[Extracted information Boundary: Start]
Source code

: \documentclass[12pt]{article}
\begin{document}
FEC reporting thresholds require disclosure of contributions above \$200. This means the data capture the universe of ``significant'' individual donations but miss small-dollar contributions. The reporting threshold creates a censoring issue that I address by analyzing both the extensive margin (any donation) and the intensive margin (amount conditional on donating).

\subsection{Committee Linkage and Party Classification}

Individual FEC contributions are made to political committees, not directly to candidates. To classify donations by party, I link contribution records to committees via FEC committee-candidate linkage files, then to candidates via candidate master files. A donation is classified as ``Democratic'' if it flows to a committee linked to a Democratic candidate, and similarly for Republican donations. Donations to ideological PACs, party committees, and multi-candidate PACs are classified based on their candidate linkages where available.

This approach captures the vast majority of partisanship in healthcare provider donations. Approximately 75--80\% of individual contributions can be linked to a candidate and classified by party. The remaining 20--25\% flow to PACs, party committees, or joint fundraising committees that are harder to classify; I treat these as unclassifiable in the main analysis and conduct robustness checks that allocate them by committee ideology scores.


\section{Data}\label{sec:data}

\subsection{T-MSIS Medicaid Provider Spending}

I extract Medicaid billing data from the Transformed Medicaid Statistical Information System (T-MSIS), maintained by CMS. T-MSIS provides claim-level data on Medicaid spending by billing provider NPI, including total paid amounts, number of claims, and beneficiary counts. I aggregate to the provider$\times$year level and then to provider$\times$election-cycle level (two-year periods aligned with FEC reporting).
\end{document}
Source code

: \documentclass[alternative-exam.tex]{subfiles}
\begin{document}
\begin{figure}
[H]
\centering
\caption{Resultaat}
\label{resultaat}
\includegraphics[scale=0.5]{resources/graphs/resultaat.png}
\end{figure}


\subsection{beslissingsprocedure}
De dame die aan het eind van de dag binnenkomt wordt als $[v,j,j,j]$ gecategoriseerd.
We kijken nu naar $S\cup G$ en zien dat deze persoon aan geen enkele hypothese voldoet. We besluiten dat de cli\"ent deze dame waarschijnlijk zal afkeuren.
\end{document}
[Extracted information Boundary: End]
[Extracted information Boundary: Start]
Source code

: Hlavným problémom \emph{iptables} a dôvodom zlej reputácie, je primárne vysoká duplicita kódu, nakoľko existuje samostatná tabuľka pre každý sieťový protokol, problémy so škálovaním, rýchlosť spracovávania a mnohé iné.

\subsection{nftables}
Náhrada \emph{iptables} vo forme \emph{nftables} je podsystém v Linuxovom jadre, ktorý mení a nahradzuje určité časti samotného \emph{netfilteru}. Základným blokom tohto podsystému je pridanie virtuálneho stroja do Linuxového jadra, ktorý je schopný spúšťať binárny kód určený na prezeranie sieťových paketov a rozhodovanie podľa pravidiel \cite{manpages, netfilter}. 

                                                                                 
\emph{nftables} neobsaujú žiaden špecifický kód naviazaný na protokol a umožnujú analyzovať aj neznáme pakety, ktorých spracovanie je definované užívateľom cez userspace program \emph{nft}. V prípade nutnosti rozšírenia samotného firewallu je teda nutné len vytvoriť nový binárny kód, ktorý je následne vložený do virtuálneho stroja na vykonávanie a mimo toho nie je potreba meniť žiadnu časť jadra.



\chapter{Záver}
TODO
[Extracted information Boundary: End]
[Extracted information Boundary: Start]
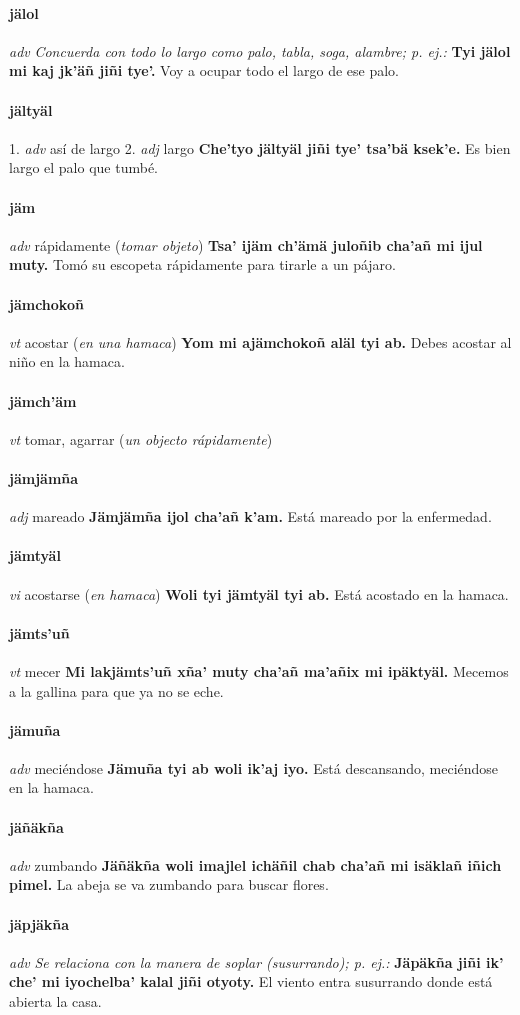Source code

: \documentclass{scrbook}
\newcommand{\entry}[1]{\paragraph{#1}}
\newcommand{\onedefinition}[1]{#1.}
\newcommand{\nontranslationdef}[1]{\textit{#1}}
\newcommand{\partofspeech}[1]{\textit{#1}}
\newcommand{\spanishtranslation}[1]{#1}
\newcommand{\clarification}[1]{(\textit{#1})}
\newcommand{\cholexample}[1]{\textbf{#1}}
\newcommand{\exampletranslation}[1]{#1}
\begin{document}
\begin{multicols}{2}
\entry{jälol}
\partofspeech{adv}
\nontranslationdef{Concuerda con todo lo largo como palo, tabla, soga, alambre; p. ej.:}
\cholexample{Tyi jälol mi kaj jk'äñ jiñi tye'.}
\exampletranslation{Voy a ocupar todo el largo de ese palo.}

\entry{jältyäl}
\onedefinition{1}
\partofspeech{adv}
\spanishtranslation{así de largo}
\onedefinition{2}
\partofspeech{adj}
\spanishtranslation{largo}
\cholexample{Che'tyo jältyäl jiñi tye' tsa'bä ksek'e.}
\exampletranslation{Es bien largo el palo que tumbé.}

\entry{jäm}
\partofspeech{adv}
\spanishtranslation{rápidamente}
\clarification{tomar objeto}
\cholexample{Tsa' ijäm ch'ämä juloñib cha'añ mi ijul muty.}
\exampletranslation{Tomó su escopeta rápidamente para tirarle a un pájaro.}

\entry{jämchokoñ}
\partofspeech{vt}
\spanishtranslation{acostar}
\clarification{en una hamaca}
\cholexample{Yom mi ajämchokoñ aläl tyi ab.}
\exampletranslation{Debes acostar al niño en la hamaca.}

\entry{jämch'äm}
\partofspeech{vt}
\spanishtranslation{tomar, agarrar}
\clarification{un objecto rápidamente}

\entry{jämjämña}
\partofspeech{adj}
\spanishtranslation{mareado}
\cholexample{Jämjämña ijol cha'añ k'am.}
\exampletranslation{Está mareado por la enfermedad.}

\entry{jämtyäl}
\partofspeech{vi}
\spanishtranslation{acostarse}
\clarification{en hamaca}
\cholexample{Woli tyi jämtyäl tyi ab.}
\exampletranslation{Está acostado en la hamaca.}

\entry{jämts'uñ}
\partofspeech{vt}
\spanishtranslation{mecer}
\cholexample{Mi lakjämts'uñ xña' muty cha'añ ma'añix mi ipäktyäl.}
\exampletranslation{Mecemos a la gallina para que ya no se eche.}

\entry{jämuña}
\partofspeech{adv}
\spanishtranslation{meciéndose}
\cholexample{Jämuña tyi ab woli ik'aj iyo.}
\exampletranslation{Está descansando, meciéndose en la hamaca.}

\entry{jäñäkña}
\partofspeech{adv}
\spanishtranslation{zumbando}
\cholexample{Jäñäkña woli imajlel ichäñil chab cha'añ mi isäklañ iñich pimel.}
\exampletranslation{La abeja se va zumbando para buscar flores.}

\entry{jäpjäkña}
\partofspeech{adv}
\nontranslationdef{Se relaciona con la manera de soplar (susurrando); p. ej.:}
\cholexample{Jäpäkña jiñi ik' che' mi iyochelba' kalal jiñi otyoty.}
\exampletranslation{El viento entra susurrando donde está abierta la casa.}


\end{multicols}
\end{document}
[Extracted information Boundary: End]
*Work instruction:*
Give every line of the material that includes the string "emph".

*Written response:*
: Hlavným problémom \emph{iptables} a dôvodom zlej reputácie, je primárne vysoká duplicita kódu, nakoľko existuje samostatná tabuľka pre každý sieťový protokol, problémy so škálovaním, rýchlosť spracovávania a mnohé iné.
Náhrada \emph{iptables} vo forme \emph{nftables} je podsystém v Linuxovom jadre, ktorý mení a nahradzuje určité časti samotného \emph{netfilteru}. Základným blokom tohto podsystému je pridanie virtuálneho stroja do Linuxového jadra, ktorý je schopný spúšťať binárny kód určený na prezeranie sieťových paketov a rozhodovanie podľa pravidiel \cite{manpages, netfilter}. 
\emph{nftables} neobsaujú žiaden špecifický kód naviazaný na protokol a umožnujú analyzovať aj neznáme pakety, ktorých spracovanie je definované užívateľom cez userspace program \emph{nft}. V prípade nutnosti rozšírenia samotného firewallu je teda nutné len vytvoriť nový binárny kód, ktorý je následne vložený do virtuálneho stroja na vykonávanie a mimo toho nie je potreba meniť žiadnu časť jadra.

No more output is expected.